We hope that you were able to take advantage of Dr. John Gottman’s List of Minor Bids from Wednesday’s Holiday Cheat Sheet – if you missed it, take a very worthwhile peek here! Today, we move smoothly along into a discussion of sliding door moments in the holiday season. So, what exactly is a “sliding door moment?”

Sliding Door Moments are seemingly inconsequential everyday moments filled with words we haphazardly throw back and forth at each other, accompanied by the little evanescent pains, frustrations, joys, and laughter, flying through our minds and our hearts, that make or break the most important relationships in our lives.

In the general fluster of the holiday season, sliding door moments are easy to miss.
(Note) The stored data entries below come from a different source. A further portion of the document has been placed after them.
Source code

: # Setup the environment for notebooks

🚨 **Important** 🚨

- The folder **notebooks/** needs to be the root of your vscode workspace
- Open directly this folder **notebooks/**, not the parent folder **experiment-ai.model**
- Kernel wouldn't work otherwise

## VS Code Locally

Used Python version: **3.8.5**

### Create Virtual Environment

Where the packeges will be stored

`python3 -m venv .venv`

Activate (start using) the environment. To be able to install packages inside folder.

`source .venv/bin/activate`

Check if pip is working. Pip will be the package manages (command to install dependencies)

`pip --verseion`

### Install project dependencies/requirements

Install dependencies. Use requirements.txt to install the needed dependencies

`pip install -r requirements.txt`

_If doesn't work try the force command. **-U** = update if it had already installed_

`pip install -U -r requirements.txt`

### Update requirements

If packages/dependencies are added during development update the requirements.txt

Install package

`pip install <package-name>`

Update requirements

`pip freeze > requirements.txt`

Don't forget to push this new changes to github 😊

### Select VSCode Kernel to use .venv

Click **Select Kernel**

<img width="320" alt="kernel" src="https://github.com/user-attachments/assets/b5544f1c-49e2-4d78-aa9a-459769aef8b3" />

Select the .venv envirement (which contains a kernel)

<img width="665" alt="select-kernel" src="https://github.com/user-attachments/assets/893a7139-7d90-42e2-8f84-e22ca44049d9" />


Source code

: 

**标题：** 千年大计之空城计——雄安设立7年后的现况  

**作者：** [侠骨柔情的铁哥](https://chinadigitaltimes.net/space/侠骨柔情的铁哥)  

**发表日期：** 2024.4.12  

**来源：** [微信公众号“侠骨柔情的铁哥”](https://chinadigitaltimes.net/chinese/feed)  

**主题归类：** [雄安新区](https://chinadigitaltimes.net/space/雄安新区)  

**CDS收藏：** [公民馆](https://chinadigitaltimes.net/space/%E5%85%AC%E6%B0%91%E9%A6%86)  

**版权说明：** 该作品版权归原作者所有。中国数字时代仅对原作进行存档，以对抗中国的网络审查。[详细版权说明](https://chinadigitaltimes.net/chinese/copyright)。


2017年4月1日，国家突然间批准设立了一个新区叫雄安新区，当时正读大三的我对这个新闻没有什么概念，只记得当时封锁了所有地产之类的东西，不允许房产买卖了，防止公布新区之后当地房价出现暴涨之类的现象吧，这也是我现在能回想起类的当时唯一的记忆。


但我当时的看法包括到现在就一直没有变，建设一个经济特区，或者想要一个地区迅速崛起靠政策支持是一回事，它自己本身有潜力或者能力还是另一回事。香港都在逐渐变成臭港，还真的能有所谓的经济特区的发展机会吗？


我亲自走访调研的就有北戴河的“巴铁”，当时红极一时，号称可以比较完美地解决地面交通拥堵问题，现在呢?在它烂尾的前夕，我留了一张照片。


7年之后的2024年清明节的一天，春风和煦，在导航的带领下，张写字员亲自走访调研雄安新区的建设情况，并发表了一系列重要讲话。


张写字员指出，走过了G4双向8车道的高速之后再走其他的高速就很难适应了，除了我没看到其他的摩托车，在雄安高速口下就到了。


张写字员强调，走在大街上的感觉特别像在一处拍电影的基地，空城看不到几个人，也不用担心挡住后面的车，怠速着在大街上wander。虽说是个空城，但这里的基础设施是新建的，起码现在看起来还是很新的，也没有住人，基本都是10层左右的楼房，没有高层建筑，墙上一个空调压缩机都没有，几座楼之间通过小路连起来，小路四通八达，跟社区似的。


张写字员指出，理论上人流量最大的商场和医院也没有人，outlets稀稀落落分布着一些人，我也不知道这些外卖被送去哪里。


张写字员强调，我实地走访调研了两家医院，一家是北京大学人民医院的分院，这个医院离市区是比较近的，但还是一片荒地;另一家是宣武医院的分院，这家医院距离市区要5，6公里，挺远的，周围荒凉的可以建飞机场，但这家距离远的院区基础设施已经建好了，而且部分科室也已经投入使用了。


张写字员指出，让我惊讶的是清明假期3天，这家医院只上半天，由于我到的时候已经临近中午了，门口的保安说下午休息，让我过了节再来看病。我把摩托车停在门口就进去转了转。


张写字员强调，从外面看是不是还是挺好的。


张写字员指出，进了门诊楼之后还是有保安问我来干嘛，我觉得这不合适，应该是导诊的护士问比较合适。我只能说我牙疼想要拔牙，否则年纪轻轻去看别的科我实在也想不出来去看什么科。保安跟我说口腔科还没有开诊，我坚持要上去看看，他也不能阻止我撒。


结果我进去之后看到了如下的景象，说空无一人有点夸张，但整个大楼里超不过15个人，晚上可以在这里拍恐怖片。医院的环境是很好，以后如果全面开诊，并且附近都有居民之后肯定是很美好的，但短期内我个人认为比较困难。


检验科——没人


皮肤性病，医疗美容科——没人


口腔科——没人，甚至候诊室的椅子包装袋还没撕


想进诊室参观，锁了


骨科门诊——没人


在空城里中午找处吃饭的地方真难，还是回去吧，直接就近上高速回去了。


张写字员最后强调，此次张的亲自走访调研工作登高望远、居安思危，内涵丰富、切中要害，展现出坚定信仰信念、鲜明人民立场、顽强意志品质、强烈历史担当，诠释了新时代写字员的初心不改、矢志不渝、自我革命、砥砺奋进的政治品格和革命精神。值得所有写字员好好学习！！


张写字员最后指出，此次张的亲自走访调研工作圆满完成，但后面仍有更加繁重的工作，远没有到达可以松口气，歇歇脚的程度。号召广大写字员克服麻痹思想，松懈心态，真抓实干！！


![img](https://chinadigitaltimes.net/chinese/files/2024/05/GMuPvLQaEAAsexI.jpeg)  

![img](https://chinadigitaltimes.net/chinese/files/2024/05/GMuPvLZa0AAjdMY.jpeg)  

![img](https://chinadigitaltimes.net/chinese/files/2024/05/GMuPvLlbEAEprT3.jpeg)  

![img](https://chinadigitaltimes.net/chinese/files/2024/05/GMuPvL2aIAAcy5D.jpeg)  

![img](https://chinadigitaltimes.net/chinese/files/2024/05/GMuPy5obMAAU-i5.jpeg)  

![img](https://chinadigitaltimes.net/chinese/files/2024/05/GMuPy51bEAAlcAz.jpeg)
A great deal of research demonstrates that paying attention to a million things at once is impossible. When we try to multitask, we lose our ability to concentrate adequately on any one thing. We lose sight of what is important and opportunities for intimacy glide away.

When we busy ourselves trying to make the holidays perfect for everyone and end up ignoring or snapping at anyone foolish enough to interrupt our labors, we let sliding door moments slide right by! Our clipped responses do more than nip conversations in the bud. When we are “snippy” and stressed out, we try to keep interactions trim in effort to stay sane as we take care of business – what we succeed in doing instead is cutting those we care about, lopping their attempts at connection right off.

And then we wonder, metaphorical pruning shears dangling casually from our fingertips, why Grandma didn’t just say she wanted to go on a walk, why Uncle Max couldn’t have justtold us he was on an all bread diet, why Jamie didn’t explain that she didn’t like the Nutcracker. Everyone is frustrated.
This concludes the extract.